Mais tout en s'abritant ainsi derrière l'exemple de Dieu, Jésus revendique pour lui-même des pouvoirs inouïs : s'il a le pouvoir de guérir et de garder en vie, il a aussi le pouvoir de juger, et il l'exerce à deux niveaux :

- à la fin des temps, ce sera le jugement prononcé par le Fils de l'Homme, pour ceux qui "sortiront des tombeaux" ;

- au long du temps, en chaque aujourd'hui du chrétien, c'est déjà le jugement provoqué par l'irruption de la lumière : une frontière se dessine immédiatement entre lumière et ténèbres, entre la foi et le refus, entre l'égoïsme et l'amour, et cette frontière traverse notre cœur.

 

² Le "jugement" (krisis), dans l'Évangile de Jean, est donc un mot très riche, que l'on peut entendre à deux niveaux : tantôt il s'agit d'une sentence, tantôt de l'appel à une décision qui engage toute la vie et chaque jour de la vie.
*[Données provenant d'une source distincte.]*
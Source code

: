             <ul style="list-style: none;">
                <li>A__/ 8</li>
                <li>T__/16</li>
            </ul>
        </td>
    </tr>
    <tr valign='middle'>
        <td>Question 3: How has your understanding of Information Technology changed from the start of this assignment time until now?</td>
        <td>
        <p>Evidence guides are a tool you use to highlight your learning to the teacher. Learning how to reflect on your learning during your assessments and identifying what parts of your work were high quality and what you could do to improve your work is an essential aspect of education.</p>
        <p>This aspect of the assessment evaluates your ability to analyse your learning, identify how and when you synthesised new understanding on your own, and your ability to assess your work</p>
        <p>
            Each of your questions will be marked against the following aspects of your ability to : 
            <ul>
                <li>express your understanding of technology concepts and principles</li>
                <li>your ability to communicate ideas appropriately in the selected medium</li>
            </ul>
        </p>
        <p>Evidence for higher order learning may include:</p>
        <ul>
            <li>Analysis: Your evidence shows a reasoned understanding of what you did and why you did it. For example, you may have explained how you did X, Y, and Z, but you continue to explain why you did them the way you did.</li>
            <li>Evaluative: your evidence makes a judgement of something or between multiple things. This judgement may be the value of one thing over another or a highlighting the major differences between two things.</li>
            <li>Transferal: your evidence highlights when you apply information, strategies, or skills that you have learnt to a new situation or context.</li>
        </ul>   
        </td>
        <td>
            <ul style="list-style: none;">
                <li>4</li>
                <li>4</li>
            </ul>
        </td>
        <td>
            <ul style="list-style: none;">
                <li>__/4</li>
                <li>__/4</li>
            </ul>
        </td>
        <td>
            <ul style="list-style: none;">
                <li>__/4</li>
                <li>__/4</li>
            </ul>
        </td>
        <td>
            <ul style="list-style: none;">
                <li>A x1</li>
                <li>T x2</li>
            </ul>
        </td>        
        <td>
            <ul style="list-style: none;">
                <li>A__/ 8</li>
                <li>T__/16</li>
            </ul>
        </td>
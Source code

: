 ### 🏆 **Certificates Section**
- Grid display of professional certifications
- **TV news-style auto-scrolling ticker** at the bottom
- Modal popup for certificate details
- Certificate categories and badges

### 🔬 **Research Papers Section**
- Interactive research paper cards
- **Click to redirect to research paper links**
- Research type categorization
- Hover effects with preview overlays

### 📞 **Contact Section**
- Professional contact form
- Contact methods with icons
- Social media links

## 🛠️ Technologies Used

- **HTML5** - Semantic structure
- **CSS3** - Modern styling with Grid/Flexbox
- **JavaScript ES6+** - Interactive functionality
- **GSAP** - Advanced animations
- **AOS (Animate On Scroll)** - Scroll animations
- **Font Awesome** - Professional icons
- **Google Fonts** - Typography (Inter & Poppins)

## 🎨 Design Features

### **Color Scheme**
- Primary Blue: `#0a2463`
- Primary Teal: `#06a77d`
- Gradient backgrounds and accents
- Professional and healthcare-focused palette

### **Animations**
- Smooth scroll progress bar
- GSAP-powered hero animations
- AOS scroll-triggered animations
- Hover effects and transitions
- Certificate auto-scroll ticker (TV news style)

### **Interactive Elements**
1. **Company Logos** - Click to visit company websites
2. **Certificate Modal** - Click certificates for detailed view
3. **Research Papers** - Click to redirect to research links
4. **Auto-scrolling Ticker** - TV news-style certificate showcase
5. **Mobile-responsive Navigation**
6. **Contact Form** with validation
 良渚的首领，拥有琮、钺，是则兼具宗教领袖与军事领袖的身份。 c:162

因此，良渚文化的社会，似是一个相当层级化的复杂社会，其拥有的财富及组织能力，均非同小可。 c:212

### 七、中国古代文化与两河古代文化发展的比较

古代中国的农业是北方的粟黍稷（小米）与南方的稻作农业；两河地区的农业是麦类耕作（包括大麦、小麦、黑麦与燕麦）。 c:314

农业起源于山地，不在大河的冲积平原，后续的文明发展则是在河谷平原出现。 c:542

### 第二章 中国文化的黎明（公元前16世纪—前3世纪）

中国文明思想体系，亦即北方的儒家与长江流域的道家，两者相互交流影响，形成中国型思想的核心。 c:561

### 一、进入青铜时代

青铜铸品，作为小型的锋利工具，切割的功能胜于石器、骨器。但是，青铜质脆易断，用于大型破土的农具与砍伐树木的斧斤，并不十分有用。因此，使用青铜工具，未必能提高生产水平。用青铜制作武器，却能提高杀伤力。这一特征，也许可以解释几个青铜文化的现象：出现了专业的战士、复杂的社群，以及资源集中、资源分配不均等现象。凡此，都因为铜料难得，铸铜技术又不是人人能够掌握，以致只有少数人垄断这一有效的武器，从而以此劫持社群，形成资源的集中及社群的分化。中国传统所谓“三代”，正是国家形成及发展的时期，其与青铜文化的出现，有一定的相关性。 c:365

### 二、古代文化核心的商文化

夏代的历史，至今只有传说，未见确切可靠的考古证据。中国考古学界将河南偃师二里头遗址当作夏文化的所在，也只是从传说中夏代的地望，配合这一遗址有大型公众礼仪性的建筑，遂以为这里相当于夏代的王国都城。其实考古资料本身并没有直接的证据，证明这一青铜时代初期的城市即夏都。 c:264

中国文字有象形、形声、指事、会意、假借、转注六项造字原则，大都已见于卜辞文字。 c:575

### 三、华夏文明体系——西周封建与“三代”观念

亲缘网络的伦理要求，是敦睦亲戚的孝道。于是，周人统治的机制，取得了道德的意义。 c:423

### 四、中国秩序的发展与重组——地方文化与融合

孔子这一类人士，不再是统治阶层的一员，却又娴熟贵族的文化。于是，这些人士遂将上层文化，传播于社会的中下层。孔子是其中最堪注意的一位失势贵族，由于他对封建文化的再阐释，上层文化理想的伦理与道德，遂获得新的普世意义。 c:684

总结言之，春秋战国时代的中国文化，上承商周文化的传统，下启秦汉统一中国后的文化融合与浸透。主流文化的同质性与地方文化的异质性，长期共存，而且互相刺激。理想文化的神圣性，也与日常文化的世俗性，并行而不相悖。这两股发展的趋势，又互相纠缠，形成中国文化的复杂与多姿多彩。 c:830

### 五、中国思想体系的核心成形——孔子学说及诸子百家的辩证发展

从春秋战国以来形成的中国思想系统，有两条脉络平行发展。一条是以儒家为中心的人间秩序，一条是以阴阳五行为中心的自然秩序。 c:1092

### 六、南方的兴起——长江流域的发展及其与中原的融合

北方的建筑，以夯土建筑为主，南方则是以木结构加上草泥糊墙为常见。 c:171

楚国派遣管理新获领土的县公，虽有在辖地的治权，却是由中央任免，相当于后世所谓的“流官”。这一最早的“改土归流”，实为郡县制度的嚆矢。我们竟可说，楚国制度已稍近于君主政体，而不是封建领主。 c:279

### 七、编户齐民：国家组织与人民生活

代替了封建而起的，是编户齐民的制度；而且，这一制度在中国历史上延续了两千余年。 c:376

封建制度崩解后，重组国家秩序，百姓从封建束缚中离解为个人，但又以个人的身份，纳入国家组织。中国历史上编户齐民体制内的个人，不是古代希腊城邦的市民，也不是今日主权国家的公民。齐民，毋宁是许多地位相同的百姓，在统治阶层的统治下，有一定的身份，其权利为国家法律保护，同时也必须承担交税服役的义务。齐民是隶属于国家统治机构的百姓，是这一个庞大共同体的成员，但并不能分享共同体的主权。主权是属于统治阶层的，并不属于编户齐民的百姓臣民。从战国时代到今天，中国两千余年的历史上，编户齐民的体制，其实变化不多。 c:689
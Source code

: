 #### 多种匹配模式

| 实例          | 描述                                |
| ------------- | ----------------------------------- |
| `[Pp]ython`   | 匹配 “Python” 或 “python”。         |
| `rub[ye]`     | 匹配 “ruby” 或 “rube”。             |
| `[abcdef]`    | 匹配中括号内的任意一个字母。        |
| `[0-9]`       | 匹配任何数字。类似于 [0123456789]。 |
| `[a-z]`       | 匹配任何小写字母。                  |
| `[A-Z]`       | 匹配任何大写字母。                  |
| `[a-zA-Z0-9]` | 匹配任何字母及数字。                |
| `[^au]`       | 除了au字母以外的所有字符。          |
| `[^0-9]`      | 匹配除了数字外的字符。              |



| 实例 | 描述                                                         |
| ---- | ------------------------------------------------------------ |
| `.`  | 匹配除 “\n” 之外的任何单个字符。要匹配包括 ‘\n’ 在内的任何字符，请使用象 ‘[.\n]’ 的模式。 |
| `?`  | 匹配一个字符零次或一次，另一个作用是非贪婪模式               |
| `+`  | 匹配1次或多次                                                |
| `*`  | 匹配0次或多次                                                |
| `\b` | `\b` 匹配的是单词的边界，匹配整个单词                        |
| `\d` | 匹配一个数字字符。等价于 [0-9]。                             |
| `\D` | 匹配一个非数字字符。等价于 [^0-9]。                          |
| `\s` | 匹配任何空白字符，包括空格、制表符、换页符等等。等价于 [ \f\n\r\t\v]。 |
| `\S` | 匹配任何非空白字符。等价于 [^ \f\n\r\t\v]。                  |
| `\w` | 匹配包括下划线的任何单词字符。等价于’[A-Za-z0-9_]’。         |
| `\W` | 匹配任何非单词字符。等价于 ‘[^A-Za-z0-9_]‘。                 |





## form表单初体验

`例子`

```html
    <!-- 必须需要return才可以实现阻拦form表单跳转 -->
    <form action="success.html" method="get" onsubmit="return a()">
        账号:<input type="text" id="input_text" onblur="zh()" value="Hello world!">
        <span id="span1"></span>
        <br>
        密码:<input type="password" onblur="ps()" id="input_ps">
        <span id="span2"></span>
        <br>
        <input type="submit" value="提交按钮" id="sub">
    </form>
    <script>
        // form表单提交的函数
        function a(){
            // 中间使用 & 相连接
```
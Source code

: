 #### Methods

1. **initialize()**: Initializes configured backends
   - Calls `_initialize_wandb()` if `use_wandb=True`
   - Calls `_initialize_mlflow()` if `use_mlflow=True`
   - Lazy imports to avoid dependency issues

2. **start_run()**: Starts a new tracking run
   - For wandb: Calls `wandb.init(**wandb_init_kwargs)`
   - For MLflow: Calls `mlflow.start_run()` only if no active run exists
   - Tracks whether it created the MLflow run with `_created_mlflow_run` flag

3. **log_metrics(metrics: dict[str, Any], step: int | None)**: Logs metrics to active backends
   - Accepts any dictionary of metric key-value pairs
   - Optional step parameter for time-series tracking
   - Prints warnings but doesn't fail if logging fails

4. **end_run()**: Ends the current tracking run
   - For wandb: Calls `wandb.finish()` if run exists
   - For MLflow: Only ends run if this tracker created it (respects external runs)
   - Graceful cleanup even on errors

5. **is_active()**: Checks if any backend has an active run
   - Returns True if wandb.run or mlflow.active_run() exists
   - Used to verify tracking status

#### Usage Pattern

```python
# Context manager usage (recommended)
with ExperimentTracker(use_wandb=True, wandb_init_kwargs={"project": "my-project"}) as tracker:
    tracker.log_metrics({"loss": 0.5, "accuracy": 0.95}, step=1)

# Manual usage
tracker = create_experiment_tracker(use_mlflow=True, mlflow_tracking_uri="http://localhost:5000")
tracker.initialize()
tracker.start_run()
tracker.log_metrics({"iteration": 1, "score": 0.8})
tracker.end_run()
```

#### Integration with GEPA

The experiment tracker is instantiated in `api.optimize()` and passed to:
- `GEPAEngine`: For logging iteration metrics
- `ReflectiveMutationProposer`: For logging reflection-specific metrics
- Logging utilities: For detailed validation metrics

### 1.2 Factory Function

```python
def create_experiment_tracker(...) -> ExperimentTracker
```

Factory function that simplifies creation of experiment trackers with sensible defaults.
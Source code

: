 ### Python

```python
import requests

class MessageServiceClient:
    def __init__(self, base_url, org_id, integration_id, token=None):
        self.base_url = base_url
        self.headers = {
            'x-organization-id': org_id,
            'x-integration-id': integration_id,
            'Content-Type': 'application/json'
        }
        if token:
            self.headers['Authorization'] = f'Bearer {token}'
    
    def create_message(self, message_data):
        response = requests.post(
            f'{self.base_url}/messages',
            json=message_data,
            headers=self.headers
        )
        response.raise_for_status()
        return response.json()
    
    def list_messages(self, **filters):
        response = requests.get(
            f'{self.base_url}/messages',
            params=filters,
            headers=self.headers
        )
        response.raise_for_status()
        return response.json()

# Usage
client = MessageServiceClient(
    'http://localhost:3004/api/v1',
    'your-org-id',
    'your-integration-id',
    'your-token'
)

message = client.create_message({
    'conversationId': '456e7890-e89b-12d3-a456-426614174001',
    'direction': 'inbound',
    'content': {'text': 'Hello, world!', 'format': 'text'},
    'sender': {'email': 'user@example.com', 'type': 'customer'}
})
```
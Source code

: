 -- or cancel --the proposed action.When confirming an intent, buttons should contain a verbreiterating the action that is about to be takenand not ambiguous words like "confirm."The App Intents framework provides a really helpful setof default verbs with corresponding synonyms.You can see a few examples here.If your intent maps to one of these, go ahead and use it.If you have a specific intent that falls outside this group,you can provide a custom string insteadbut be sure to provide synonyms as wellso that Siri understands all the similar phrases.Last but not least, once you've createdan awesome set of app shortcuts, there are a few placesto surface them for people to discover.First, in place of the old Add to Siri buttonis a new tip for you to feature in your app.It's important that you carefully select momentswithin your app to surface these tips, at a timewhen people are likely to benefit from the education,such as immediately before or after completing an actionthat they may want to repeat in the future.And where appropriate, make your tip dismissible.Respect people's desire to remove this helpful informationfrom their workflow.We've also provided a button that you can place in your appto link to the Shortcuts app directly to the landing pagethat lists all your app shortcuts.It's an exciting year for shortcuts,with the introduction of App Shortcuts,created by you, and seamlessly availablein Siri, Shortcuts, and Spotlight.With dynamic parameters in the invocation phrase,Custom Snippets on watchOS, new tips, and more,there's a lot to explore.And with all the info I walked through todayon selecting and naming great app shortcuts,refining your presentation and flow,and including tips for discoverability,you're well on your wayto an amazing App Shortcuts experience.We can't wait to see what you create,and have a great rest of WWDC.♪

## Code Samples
La sentence suppose un juge et un contexte de jugement, et cela nous renvoie à la fin des temps et à la Pa­rousie du Seigneur ; l'appel à la décision retentit tout au long de l'existence, et nous fait vivre à l'avance le grand oui à la lumière que Dieu nous demandera au moment de la mort corporelle.

Nous rejoignons là les deux niveaux de l'eschatologie si étroitement imbriqués dans la théologie johannique. Jean, d'une part, en rapportant les paroles de Jésus, maintient l'eschatologie future sur l'horizon de notre foi : "L'heure vient où tous ceux qui gisent dans les tombeaux entendront la voix du Fils de l'Homme, et ceux qui au­ront fait le bien en sortiront pour la résurrection qui mène à la vie" (5,28-29). Mais d'autre part le même Jean, avec des mots presque semblables, évoque le thème qui lui est cher de l'eschatologie déjà inaugurée, de la vie éternelle déjà maintenant offerte et accueillie : "En vérité, en vérité je vous le dis, l'heure vient - et maintenant elle est là - où les morts (les morts spirituels !) entendront la voix du Fils de Dieu, et ceux qui l'auront entendue vivront" (5,25).

 

² La vie, le jugement, les pouvoirs de Jésus qui nous sauve, tout cela retentit directement, et au quotidien, dans notre cœur et notre prière. Dès aujourd'hui nous accueillons la Parole qui sépare en nous la lumière des ténè­bres, dès aujourd'hui nous entendons la voix du Fils qui possède la vie en lui-même, mais ce que nous serons près de lui dans la gloire demeure enveloppé de mystère.

Une certitude, toutefois, nous rend allègres sur la route : le Père, jusqu'à présent, travaille, et Jésus aussi travaille à notre bonheur.